* SUPPLIED DATA
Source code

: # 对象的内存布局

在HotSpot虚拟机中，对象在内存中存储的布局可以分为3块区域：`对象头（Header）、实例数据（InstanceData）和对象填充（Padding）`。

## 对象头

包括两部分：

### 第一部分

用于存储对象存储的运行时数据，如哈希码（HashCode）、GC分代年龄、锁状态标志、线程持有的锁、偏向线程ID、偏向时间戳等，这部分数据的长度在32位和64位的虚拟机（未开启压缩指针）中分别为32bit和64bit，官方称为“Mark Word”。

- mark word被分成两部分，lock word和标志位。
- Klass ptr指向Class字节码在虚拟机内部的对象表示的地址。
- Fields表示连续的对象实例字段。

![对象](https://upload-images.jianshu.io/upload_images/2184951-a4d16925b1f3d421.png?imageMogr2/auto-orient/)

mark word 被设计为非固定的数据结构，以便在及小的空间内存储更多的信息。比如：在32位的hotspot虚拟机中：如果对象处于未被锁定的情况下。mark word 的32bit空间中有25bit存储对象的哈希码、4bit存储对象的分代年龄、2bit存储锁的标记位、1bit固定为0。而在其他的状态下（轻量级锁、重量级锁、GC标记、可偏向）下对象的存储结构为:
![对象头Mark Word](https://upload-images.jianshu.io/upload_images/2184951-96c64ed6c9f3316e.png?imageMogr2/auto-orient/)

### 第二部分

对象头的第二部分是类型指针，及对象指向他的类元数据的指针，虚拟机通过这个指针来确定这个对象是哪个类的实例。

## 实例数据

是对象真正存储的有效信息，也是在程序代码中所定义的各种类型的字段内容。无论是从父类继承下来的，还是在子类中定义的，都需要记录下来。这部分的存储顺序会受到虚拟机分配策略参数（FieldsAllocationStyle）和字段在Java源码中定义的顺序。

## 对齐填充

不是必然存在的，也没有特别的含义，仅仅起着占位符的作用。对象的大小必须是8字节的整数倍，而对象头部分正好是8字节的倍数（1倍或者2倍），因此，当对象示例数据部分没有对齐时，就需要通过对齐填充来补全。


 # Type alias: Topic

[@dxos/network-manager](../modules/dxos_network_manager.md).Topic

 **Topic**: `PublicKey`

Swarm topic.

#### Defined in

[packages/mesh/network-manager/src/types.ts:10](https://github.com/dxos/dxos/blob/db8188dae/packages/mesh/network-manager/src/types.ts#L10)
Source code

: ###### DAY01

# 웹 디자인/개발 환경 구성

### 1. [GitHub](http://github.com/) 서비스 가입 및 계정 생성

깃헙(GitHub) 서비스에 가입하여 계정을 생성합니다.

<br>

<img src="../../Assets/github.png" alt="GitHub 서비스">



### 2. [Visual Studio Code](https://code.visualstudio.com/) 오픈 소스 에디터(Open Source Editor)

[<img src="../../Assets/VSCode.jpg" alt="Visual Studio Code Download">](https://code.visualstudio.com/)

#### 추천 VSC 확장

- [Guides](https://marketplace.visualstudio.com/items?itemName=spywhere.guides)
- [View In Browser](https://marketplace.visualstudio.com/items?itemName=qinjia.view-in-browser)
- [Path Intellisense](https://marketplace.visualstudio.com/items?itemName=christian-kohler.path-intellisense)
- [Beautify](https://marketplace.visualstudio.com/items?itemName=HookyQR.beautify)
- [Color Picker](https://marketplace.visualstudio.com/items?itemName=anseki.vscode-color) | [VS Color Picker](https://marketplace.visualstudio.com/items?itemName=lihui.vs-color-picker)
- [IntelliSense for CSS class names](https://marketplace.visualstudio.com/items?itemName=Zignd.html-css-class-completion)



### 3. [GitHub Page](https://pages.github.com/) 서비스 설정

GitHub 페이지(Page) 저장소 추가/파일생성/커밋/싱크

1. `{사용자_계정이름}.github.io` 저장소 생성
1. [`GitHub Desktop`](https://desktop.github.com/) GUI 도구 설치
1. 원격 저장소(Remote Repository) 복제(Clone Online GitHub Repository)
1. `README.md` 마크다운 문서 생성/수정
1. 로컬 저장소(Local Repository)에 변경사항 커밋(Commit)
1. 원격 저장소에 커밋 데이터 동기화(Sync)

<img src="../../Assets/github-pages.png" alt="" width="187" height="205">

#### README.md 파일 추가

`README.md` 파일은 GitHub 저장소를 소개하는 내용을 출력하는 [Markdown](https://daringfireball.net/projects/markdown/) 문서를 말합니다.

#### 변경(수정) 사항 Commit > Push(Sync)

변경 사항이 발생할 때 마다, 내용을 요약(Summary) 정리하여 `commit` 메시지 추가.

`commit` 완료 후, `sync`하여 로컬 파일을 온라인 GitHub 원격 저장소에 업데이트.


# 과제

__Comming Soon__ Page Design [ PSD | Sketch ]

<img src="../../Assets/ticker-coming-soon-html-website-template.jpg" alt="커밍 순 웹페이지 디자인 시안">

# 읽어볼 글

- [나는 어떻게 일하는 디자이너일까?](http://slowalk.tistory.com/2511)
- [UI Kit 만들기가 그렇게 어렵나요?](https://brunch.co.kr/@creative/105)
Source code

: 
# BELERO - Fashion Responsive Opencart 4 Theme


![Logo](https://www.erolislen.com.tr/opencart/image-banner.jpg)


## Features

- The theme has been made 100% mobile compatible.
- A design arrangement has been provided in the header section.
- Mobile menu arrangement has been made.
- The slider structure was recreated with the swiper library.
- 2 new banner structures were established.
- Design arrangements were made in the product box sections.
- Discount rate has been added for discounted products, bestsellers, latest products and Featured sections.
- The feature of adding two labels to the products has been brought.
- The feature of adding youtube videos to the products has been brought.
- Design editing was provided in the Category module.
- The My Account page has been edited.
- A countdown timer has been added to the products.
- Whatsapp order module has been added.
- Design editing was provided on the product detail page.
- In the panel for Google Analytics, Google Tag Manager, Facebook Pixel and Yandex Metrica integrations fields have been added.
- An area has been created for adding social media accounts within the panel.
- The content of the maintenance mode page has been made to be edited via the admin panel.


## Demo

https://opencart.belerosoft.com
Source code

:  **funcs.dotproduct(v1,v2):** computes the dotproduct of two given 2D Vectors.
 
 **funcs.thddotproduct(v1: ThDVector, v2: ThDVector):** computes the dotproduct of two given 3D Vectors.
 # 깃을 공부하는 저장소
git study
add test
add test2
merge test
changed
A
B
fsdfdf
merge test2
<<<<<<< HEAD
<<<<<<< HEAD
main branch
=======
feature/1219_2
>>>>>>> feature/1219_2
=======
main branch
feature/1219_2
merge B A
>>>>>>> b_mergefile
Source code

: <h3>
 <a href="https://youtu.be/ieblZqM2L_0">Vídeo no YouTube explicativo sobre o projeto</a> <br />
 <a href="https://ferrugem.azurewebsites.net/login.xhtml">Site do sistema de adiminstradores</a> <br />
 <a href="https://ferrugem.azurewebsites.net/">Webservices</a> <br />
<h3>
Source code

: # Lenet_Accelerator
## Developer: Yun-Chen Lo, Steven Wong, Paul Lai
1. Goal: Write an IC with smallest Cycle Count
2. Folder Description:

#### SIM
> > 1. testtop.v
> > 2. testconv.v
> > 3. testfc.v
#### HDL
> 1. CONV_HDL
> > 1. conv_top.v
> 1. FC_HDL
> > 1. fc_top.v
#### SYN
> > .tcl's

* TASK REQUIREMENTS
Repeat the listing above exactly, keeping every word as it stands.

* WRITTEN SOLUTION
Source code

: # 对象的内存布局

在HotSpot虚拟机中，对象在内存中存储的布局可以分为3块区域：`对象头（Header）、实例数据（InstanceData）和对象填充（Padding）`。

## 对象头

包括两部分：

### 第一部分

用于存储对象存储的运行时数据，如哈希码（HashCode）、GC分代年龄、锁状态标志、线程持有的锁、偏向线程ID、偏向时间戳等，这部分数据的长度在32位和64位的虚拟机（未开启压缩指针）中分别为32bit和64bit，官方称为“Mark Word”。

- mark word被分成两部分，lock word和标志位。
- Klass ptr指向Class字节码在虚拟机内部的对象表示的地址。
- Fields表示连续的对象实例字段。

![对象](https://upload-images.jianshu.io/upload_images/2184951-a4d16925b1f3d421.png?imageMogr2/auto-orient/)

mark word 被设计为非固定的数据结构，以便在及小的空间内存储更多的信息。比如：在32位的hotspot虚拟机中：如果对象处于未被锁定的情况下。mark word 的32bit空间中有25bit存储对象的哈希码、4bit存储对象的分代年龄、2bit存储锁的标记位、1bit固定为0。而在其他的状态下（轻量级锁、重量级锁、GC标记、可偏向）下对象的存储结构为:
![对象头Mark Word](https://upload-images.jianshu.io/upload_images/2184951-96c64ed6c9f3316e.png?imageMogr2/auto-orient/)

### 第二部分

对象头的第二部分是类型指针，及对象指向他的类元数据的指针，虚拟机通过这个指针来确定这个对象是哪个类的实例。

## 实例数据

是对象真正存储的有效信息，也是在程序代码中所定义的各种类型的字段内容。无论是从父类继承下来的，还是在子类中定义的，都需要记录下来。这部分的存储顺序会受到虚拟机分配策略参数（FieldsAllocationStyle）和字段在Java源码中定义的顺序。

## 对齐填充

不是必然存在的，也没有特别的含义，仅仅起着占位符的作用。对象的大小必须是8字节的整数倍，而对象头部分正好是8字节的倍数（1倍或者2倍），因此，当对象示例数据部分没有对齐时，就需要通过对齐填充来补全。


 # Type alias: Topic

[@dxos/network-manager](../modules/dxos_network_manager.md).Topic

 **Topic**: `PublicKey`

Swarm topic.

#### Defined in

[packages/mesh/network-manager/src/types.ts:10](https://github.com/dxos/dxos/blob/db8188dae/packages/mesh/network-manager/src/types.ts#L10)
Source code

: ###### DAY01

# 웹 디자인/개발 환경 구성

### 1. [GitHub](http://github.com/) 서비스 가입 및 계정 생성

깃헙(GitHub) 서비스에 가입하여 계정을 생성합니다.

<br>

<img src="../../Assets/github.png" alt="GitHub 서비스">



### 2. [Visual Studio Code](https://code.visualstudio.com/) 오픈 소스 에디터(Open Source Editor)

[<img src="../../Assets/VSCode.jpg" alt="Visual Studio Code Download">](https://code.visualstudio.com/)

#### 추천 VSC 확장

- [Guides](https://marketplace.visualstudio.com/items?itemName=spywhere.guides)
- [View In Browser](https://marketplace.visualstudio.com/items?itemName=qinjia.view-in-browser)
- [Path Intellisense](https://marketplace.visualstudio.com/items?itemName=christian-kohler.path-intellisense)
- [Beautify](https://marketplace.visualstudio.com/items?itemName=HookyQR.beautify)
- [Color Picker](https://marketplace.visualstudio.com/items?itemName=anseki.vscode-color) | [VS Color Picker](https://marketplace.visualstudio.com/items?itemName=lihui.vs-color-picker)
- [IntelliSense for CSS class names](https://marketplace.visualstudio.com/items?itemName=Zignd.html-css-class-completion)



### 3. [GitHub Page](https://pages.github.com/) 서비스 설정

GitHub 페이지(Page) 저장소 추가/파일생성/커밋/싱크

1. `{사용자_계정이름}.github.io` 저장소 생성
1. [`GitHub Desktop`](https://desktop.github.com/) GUI 도구 설치
1. 원격 저장소(Remote Repository) 복제(Clone Online GitHub Repository)
1. `README.md` 마크다운 문서 생성/수정
1. 로컬 저장소(Local Repository)에 변경사항 커밋(Commit)
1. 원격 저장소에 커밋 데이터 동기화(Sync)

<img src="../../Assets/github-pages.png" alt="" width="187" height="205">

#### README.md 파일 추가

`README.md` 파일은 GitHub 저장소를 소개하는 내용을 출력하는 [Markdown](https://daringfireball.net/projects/markdown/) 문서를 말합니다.

#### 변경(수정) 사항 Commit > Push(Sync)

변경 사항이 발생할 때 마다, 내용을 요약(Summary) 정리하여 `commit` 메시지 추가.

`commit` 완료 후, `sync`하여 로컬 파일을 온라인 GitHub 원격 저장소에 업데이트.


# 과제

__Comming Soon__ Page Design [ PSD | Sketch ]

<img src="../../Assets/ticker-coming-soon-html-website-template.jpg" alt="커밍 순 웹페이지 디자인 시안">

# 읽어볼 글

- [나는 어떻게 일하는 디자이너일까?](http://slowalk.tistory.com/2511)
- [UI Kit 만들기가 그렇게 어렵나요?](https://brunch.co.kr/@creative/105)
Source code

: 
# BELERO - Fashion Responsive Opencart 4 Theme


![Logo](https://www.erolislen.com.tr/opencart/image-banner.jpg)


## Features

- The theme has been made 100% mobile compatible.
- A design arrangement has been provided in the header section.
- Mobile menu arrangement has been made.
- The slider structure was recreated with the swiper library.
- 2 new banner structures were established.
- Design arrangements were made in the product box sections.
- Discount rate has been added for discounted products, bestsellers, latest products and Featured sections.
- The feature of adding two labels to the products has been brought.
- The feature of adding youtube videos to the products has been brought.
- Design editing was provided in the Category module.
- The My Account page has been edited.
- A countdown timer has been added to the products.
- Whatsapp order module has been added.
- Design editing was provided on the product detail page.
- In the panel for Google Analytics, Google Tag Manager, Facebook Pixel and Yandex Metrica integrations fields have been added.
- An area has been created for adding social media accounts within the panel.
- The content of the maintenance mode page has been made to be edited via the admin panel.


## Demo

https://opencart.belerosoft.com
Source code

:  **funcs.dotproduct(v1,v2):** computes the dotproduct of two given 2D Vectors.
 
 **funcs.thddotproduct(v1: ThDVector, v2: ThDVector):** computes the dotproduct of two given 3D Vectors.
 # 깃을 공부하는 저장소
git study
add test
add test2
merge test
changed
A
B
fsdfdf
merge test2
<<<<<<< HEAD
<<<<<<< HEAD
main branch
=======
feature/1219_2
>>>>>>> feature/1219_2
=======
main branch
feature/1219_2
merge B A
>>>>>>> b_mergefile
Source code

: <h3>
 <a href="https://youtu.be/ieblZqM2L_0">Vídeo no YouTube explicativo sobre o projeto</a> <br />
 <a href="https://ferrugem.azurewebsites.net/login.xhtml">Site do sistema de adiminstradores</a> <br />
 <a href="https://ferrugem.azurewebsites.net/">Webservices</a> <br />
<h3>
Source code

: # Lenet_Accelerator
## Developer: Yun-Chen Lo, Steven Wong, Paul Lai
1. Goal: Write an IC with smallest Cycle Count
2. Folder Description:

#### SIM
> > 1. testtop.v
> > 2. testconv.v
> > 3. testfc.v
#### HDL
> 1. CONV_HDL
> > 1. conv_top.v
> 1. FC_HDL
> > 1. fc_top.v
#### SYN
> > .tcl's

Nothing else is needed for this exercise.